До некоторой степени эти изменения и сокращения объясняются эстетическими соображениями. Стихотворение было утомительно длинно и в некоторых местах неуклюже. Но главную роль в переработке играло очевидное нежелание поэта оскорбить в чем бы то ни было, хота бы и невольно господствующия религиозные воззрения. Ибо в первой редакции целый ряд отдельных выражений и еще больше общий смысл всего стихотворения не только ставил в упрек новейшему мировоззрению недостаток фантазия и чувства (что с поэтической точки зрения, быть-может, и не безосновательно), но прямо унижал его с нравственной точки зрения.
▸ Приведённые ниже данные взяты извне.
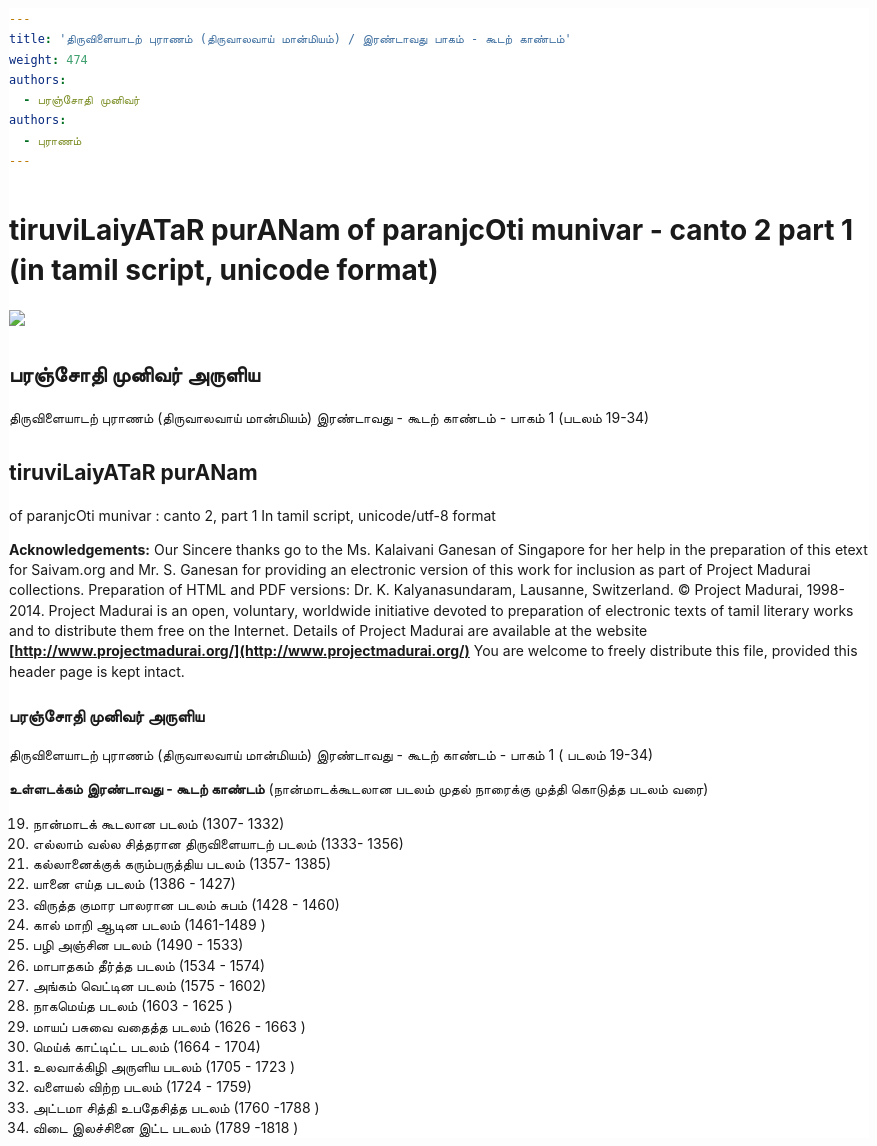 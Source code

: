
 ```yaml
---
title: 'திருவிளையாடற் புராணம் (திருவாலவாய் மான்மியம்) / இரண்டாவது பாகம் - கூடற் காண்டம்'
weight: 474
authors:
  - பரஞ்சோதி முனிவர்
authors:
  - புராணம்
---
```


# tiruviLaiyATaR purANam of paranjcOti munivar - canto 2 part 1 (in tamil script, unicode format)

![](https://www.projectmadurai.org/pm_etexts/utf8/pmdr0.gif)

## பரஞ்சோதி முனிவர் அருளிய
திருவிளையாடற் புராணம்
(திருவாலவாய் மான்மியம்)
இரண்டாவது - கூடற் காண்டம் - பாகம் 1 (படலம் 19-34)

## tiruviLaiyATaR purANam
of paranjcOti munivar : canto 2, part 1
In tamil script, unicode/utf-8 format

**Acknowledgements:**
Our Sincere thanks go to the Ms. Kalaivani Ganesan of Singapore for her help in the preparation of this etext for Saivam.org and
Mr. S. Ganesan for providing an electronic version of this work for inclusion as part of Project Madurai collections.
Preparation of HTML and PDF versions: Dr. K. Kalyanasundaram, Lausanne, Switzerland.
© Project Madurai, 1998-2014.
Project Madurai is an open, voluntary, worldwide initiative devoted to preparation
of electronic texts of tamil literary works and to distribute them free on the Internet.
Details of Project Madurai are available at the website
**[http://www.projectmadurai.org/](http://www.projectmadurai.org/)**
You are welcome to freely distribute this file, provided this header page is kept intact.

### பரஞ்சோதி முனிவர் அருளிய
திருவிளையாடற் புராணம் (திருவாலவாய் மான்மியம்)
இரண்டாவது - கூடற் காண்டம் - பாகம் 1 ( படலம் 19-34)

**உள்ளடக்கம்**
**இரண்டாவது - கூடற் காண்டம்**
(நான்மாடக்கூடலான படலம் முதல் நாரைக்கு முத்தி கொடுத்த படலம் வரை)

19. நான்மாடக் கூடலான படலம் (1307- 1332)
20. எல்லாம் வல்ல சித்தரான திருவிளையாடற் படலம் (1333- 1356)
21. கல்லானைக்குக் கரும்பருத்திய படலம் (1357- 1385)
22. யானை எய்த படலம் (1386 - 1427)
23. விருத்த குமார பாலரான படலம் சுபம் (1428 - 1460)
24. கால் மாறி ஆடின படலம் (1461-1489 )
25. பழி அஞ்சின படலம் (1490 - 1533)
26. மாபாதகம் தீர்த்த படலம் (1534 - 1574)
27. அங்கம் வெட்டின படலம் (1575 - 1602)
28. நாகமெய்த படலம் (1603 - 1625 )
29. மாயப் பசுவை வதைத்த படலம் (1626 - 1663 )
30. மெய்க் காட்டிட்ட படலம் (1664 - 1704)
31. உலவாக்கிழி அருளிய படலம் (1705 - 1723 )
32. வளையல் விற்ற படலம் (1724 - 1759)
33. அட்டமா சித்தி உபதேசித்த படலம் (1760 -1788 )
34. விடை இலச்சினை இட்ட படலம் (1789 -1818 )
Верующого человека должно было оскорблять изображение вселенной под властью "святого варвара", правящого "по неутолимым законам духа", не знающого слезы сострадания и т. п.

В общем, однако, стихотворение даже и в первой редакции вовсе не направлено против идеи единобожия. Было бы напрасно видеть в этом верном отголоске философского мировоззрения Шиллера случайное выражение критического настроения, "поэтический каприз", как назвал его один критик. Вдохновенное выражение преклонения поэта пред красотой античного идеала, с которым он познакомился впервые в греческой поэзии, "Боги Греции", в сущности, не относятся к религии. Не в единобожии и многобожии здесь дело. "Здесь - хорошо говорить Гофмейстер - Шиллер выразил свое пламенное стремление к поэтическому взгляду на мир, исчезнувшему в его время из религии, но у эллинов чудным образом проникавшему всю жизнь. Стихотворение по существу вовсе не направлено против монотеизма, - оно порицает лишь разсудочный отвлеченный монотеизм, который в одностороннем интересе холодной истины и дурно понятого высшого проникновения, совершенно забывает все требования чувства и воображения, которые могут быть удовлетворены лишь в живом многообразии ближних, конкретных, отдельных божественных образов... Кроме того и в еще большей степени отвергает поэт мрачные, пустые религиозные обрядности своего времени, совершенно разсудочное, бездушное и механическое понимание природы, тоскливый взгляд на жизнь, страшное представление о смерти и неутешительные мысли о нашем будущем существовании - все это для того, чтобы выставить рельефнее и яснее свое собственное жизнерадостное, насквозь человеческое, эстетическое мировоззрение".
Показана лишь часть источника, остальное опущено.